Every record below must be returned word for word, with the pictures left out.
*** Opening of LISTED ENTRIES ***
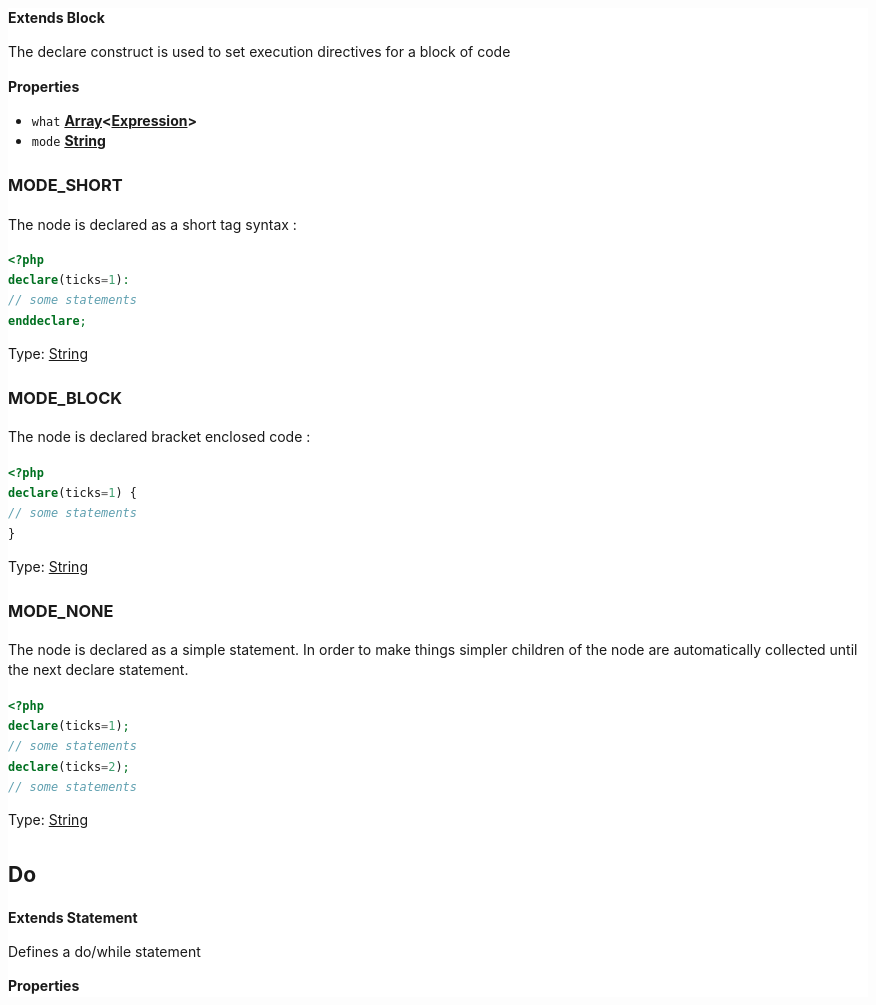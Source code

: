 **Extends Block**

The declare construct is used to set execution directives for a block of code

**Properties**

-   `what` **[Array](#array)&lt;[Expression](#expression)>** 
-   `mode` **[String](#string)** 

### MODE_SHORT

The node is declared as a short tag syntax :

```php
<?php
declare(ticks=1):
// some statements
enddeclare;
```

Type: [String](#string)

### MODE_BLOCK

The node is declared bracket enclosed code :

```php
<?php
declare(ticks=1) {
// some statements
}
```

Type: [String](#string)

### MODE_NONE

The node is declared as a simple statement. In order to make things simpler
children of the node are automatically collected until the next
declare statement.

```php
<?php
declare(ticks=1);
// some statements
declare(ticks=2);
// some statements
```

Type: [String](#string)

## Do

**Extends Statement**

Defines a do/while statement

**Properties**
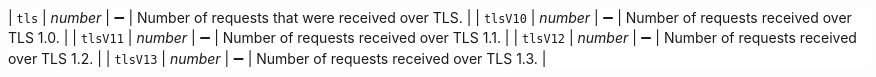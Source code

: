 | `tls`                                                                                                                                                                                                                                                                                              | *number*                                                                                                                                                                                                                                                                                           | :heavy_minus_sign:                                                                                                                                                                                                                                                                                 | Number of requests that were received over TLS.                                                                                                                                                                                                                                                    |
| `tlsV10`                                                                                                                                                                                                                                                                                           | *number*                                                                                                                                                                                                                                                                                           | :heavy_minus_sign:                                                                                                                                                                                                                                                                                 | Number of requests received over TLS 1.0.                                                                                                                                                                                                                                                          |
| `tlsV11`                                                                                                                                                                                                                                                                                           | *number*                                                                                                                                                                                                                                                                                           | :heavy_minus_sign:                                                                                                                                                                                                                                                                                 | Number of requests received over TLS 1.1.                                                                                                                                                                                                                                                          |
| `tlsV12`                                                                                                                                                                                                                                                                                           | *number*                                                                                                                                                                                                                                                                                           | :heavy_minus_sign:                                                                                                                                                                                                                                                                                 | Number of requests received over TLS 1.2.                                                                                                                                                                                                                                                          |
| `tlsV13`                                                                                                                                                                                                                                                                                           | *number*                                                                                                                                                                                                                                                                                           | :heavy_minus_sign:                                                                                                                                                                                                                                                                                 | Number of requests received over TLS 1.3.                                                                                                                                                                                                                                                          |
*** Close of LISTED ENTRIES ***
(ANSWER)
Source code

: **Extends Block**

The declare construct is used to set execution directives for a block of code

**Properties**

-   `what` **[Array](#array)&lt;[Expression](#expression)>** 
-   `mode` **[String](#string)** 

### MODE_SHORT

The node is declared as a short tag syntax :

```php
<?php
declare(ticks=1):
// some statements
enddeclare;
```

Type: [String](#string)

### MODE_BLOCK

The node is declared bracket enclosed code :

```php
<?php
declare(ticks=1) {
// some statements
}
```

Type: [String](#string)

### MODE_NONE

The node is declared as a simple statement. In order to make things simpler
children of the node are automatically collected until the next
declare statement.

```php
<?php
declare(ticks=1);
// some statements
declare(ticks=2);
// some statements
```

Type: [String](#string)

## Do

**Extends Statement**

Defines a do/while statement

**Properties**
Source code

: | `tls`                                                                                                                                                                                                                                                                                              | *number*                                                                                                                                                                                                                                                                                           | :heavy_minus_sign:                                                                                                                                                                                                                                                                                 | Number of requests that were received over TLS.                                                                                                                                                                                                                                                    |
| `tlsV10`                                                                                                                                                                                                                                                                                           | *number*                                                                                                                                                                                                                                                                                           | :heavy_minus_sign:                                                                                                                                                                                                                                                                                 | Number of requests received over TLS 1.0.                                                                                                                                                                                                                                                          |
| `tlsV11`                                                                                                                                                                                                                                                                                           | *number*                                                                                                                                                                                                                                                                                           | :heavy_minus_sign:                                                                                                                                                                                                                                                                                 | Number of requests received over TLS 1.1.                                                                                                                                                                                                                                                          |
| `tlsV12`                                                                                                                                                                                                                                                                                           | *number*                                                                                                                                                                                                                                                                                           | :heavy_minus_sign:                                                                                                                                                                                                                                                                                 | Number of requests received over TLS 1.2.                                                                                                                                                                                                                                                          |
| `tlsV13`                                                                                                                                                                                                                                                                                           | *number*                                                                                                                                                                                                                                                                                           | :heavy_minus_sign:                                                                                                                                                                                                                                                                                 | Number of requests received over TLS 1.3.                                                                                                                                                                                                                                                          |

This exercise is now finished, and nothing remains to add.